Though performance is always important, the 9ES is renown for its low noise and low temperature operation- the drive certainly delivers here. For a 7200rpm unit, the IBM is exceptionally cool, merely warm to the touch even after extensive use- and that's even without the standard drive cooler used to test each drive. The unit's acoustics are also exceptional. There's little in the way of the annoying high-pitched 7200rpm whine associated with all SCSI drives. Seek noise, although not as whisper-quiet as the Deskstar series, was still significantly lower than the Barracuda 9LP. Noise wise I felt I was using an unobtrusive ATA drive rather than a 7200rpm SCSI unit.
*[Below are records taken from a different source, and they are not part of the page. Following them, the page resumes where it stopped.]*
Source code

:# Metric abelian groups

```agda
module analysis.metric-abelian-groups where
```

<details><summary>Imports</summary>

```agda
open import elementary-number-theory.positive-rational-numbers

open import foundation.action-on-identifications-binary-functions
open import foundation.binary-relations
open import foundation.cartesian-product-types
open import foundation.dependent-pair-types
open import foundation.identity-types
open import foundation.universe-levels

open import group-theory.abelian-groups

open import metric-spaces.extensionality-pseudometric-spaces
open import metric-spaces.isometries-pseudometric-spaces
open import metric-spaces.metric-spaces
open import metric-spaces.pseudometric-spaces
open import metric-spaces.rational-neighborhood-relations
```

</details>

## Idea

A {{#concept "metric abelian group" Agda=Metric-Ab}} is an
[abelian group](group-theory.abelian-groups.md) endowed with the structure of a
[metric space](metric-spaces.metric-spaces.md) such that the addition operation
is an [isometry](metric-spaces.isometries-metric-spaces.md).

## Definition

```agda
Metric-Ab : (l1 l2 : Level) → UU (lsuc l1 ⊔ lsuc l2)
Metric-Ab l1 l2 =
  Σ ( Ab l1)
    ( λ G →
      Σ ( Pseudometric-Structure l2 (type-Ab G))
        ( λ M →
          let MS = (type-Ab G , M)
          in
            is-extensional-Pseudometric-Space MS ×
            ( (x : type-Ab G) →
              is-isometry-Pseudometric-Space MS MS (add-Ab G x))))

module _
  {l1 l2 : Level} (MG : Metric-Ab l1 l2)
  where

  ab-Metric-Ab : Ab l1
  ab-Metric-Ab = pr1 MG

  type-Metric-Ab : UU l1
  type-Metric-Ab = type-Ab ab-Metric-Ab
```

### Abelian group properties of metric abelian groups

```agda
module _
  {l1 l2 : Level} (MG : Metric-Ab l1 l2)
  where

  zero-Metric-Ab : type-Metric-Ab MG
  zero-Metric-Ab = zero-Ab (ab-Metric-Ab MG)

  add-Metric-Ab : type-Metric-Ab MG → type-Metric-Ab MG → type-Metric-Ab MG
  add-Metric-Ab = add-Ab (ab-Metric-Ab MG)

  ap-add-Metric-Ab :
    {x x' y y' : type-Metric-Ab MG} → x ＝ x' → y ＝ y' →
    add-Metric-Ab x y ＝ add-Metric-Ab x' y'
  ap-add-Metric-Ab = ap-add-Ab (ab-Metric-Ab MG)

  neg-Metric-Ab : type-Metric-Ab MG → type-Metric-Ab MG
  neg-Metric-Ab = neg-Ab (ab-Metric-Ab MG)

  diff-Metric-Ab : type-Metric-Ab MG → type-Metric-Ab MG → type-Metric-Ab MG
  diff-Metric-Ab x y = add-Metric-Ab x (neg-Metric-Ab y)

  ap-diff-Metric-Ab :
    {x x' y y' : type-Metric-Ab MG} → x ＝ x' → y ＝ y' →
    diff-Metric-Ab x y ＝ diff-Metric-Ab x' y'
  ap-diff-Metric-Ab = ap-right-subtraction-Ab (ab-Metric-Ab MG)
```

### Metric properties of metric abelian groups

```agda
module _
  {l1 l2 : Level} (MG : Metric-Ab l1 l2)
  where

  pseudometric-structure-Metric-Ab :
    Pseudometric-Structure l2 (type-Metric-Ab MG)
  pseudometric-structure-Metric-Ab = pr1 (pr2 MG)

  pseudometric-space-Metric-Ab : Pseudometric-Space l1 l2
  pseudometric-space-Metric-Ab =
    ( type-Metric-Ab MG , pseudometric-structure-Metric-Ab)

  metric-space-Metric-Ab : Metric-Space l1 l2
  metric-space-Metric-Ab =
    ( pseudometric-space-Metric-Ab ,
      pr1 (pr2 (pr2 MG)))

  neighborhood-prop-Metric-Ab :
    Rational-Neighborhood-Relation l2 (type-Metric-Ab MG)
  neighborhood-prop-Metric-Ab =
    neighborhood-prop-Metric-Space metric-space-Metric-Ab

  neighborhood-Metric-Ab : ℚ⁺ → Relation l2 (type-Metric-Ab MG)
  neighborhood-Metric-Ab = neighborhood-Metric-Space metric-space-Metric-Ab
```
In conclusion, I have to admit liking the IBM Ultrastar 9ES despite the low ThreadMark scores. In practical everyday use, the drive reflected the highly competitive WinBench 98 scores delivered. Further, the drive's low noise is a big plus- the world of SCSI fixed disks is noisy; the quietness of the drive is a bigger novelty than many may imagine. The 9ES can be found for just a tad over $700- that's pretty thrifty when it comes to large ultra-wide SCSI drives. Combine this low cost with low heat, low noise, and decent performance and you get a viable alternative to the more expensive, noisy enterprise-class SCSI devices.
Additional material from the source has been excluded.